When I finally got around to reading the newspaper I was highly excited by the article in the Review about St Etienne's film of the Lower Lea Valley, What Have you Done Today, Mervyn Day? . The very area I went through by train last night. I recognised the picture of the abandoned scrap yard and blocks of flats (until they installed security doors C. used to run up and down them). I laughed out loud at the graffito on the blue bridge 'FUCK SEB COE' (says it all).

When I saw mention of influences from Cohen's London Nobody Knows I knew this was a film for me. All I could think is when is it on? Where? While the PC fired up I tried to think who would go with me? Geordie J? The Gardener? Pat? To hell with it; if I could get a ticket I'd be there on my own.

Once on the Barbican website, I clicked on the link and was instructed to choose my seat. NO! There were none left. I can cope with watching the film without listening to St Etienne live afterwards (I have no idea what 'post-acid house beats' fused with 'Sixties British pop' sounds like) so looked for alternative dates or venues. Nothing.

I am determined it will be out there somewhere. I am now on a mission to find it. Help will be greatly appreciated.

October Half-Term Day One

The sky, gently glowing orange and pink, was mostly obscured by banks of static pale grey cloud. The Silverlink platform at West Ham was obscured by the hordes returning home.

Anxious that we might miss the train which skirts round the edge of Zone 1 to North London we ran down the stairs, up the escalator and down the next flight of stairs to be faced with a sea of people and an announcement that the train was running approximately seven minutes late. Spotting the train heading in the opposite direction we jumped on and changed at Canning Town. We boarded our train calmly and chose two seats together. We had avoided the scrum at West Ham; the surge at the doors, the well aimed elbows and treading on toes.

Hackney Wick, derelict but for the council blocks, soon to be transformed for the Olympics. I've yet to meet a positive local. Lost allotments, warehouses and higher council taxes. 'What's in it for us?' they cry plaintively. (No-one is listening).

At Dalston we wrinkled up our noses as the smell of rotting veg, fish and meat wafted across from the market and through the train doors. The well-known market serves the Afro-Caribbean community; many a strange item can be found.

The Portuguese girl next to me was reading a textbook: Parabolic Solar Thermal Conditioner headed Chapter 4. I was really rather impressed. English is my first language and I didn't have a scooby what that meant.
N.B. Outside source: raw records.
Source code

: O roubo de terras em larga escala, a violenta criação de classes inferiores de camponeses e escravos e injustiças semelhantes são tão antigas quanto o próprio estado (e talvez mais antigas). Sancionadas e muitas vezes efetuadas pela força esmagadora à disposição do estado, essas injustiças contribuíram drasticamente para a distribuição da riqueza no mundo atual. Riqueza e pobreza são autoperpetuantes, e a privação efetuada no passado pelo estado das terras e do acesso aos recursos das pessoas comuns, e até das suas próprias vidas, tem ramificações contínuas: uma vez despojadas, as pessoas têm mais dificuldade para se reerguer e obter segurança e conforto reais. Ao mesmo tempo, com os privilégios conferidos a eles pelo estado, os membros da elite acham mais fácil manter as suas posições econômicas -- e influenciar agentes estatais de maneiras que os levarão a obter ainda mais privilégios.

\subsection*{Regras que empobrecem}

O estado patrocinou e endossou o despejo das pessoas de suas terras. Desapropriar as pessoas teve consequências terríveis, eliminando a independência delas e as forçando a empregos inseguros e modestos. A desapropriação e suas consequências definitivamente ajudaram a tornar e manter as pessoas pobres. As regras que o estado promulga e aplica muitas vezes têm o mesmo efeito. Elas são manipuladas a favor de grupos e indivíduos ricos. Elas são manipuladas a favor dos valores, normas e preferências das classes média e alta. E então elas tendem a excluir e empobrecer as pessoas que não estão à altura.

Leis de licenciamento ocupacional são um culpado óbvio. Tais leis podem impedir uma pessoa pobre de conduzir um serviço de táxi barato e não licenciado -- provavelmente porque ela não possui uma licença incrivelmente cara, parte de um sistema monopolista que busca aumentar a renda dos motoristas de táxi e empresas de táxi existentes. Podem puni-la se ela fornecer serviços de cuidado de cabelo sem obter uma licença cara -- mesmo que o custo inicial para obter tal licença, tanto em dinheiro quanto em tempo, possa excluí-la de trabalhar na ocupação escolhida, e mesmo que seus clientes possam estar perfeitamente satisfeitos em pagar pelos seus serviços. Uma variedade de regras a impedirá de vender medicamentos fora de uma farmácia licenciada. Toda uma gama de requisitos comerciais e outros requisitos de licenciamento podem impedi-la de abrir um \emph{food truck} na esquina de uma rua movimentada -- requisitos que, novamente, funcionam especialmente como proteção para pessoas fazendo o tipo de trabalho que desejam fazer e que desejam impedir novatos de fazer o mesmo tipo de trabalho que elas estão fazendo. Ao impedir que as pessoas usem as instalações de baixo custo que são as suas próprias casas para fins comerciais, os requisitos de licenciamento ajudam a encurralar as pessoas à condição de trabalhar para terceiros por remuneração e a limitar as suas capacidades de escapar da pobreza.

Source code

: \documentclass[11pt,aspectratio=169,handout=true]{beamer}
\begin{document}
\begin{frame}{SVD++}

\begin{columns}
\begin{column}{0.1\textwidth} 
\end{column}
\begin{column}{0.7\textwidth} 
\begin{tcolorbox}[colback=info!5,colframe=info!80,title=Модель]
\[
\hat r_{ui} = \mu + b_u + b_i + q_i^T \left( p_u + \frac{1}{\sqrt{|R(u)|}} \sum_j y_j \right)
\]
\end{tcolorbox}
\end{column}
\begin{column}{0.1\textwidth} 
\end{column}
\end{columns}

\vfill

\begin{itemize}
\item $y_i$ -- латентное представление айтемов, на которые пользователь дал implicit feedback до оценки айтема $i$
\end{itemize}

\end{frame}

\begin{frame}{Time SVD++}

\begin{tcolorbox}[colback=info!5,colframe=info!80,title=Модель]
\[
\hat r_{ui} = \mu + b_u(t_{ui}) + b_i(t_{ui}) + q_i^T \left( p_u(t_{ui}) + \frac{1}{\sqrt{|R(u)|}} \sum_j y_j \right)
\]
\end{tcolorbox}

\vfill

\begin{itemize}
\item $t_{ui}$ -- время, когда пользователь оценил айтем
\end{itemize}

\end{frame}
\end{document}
We were quite taken aback on reaching the Wetherspoons at Highbury Corner. Full of drinking Gunners. A sight we hadn't seen for a while as, I think I am right in saying, this was their first Saturday kick-off at the traditional time at home. I wonder how different the atmosphere would have been if City had equalised after Pires's theatrics?

There were very few women – just a handful. The groups of men were interesting. They didn't look like they went together. Different backgrounds and clothes but all drawn in by the lure of the beautiful game.

I had to forgo my pint of Guinness. I cannot drink it from a plastic glass. I opted for a red wine. It tasted like vinegar. I was transported back to my student days – cheap plonk drank from whatever was to hand.

Walking down Upper Street in search of food we glanced in the shop windows. I mused on who decided it would be a good idea to advertise tasteful silver jewellery by surrounding it with plastic fried eggs.

Le Mercury was a first for us. A French bistro serving very reasonably priced food. A little rushed, particularly so for the French, but enjoyable. It makes it onto our mental list of good eats. I ordered in French and was relieved when the waiter replied likewise. I'm scared that speaking it so infrequently now it'll disappear.

The Kings Head, a charming pub with theatre in the room behind, was too full so we stopped for a post dinner drink in the less atmospheric Slug and Lettuce. It too was busy but I have an eye for a departing couple and we were soon seated.

A thoroughly pleasant way to start the holidays.

Friday, October 21, 2005

What should have been

Lots of things have caught my attention, had lots of ideas and done lots of things but have I blogged on any of them? Have I heck. I am amazed that I am quite as calm and with it as I am. The new job has been one almightly challenge. It has tested me on a daily basis and I think, for the first time ever, I have truly realised the enormity of what I have achieved. (I've always been a little modest apparently).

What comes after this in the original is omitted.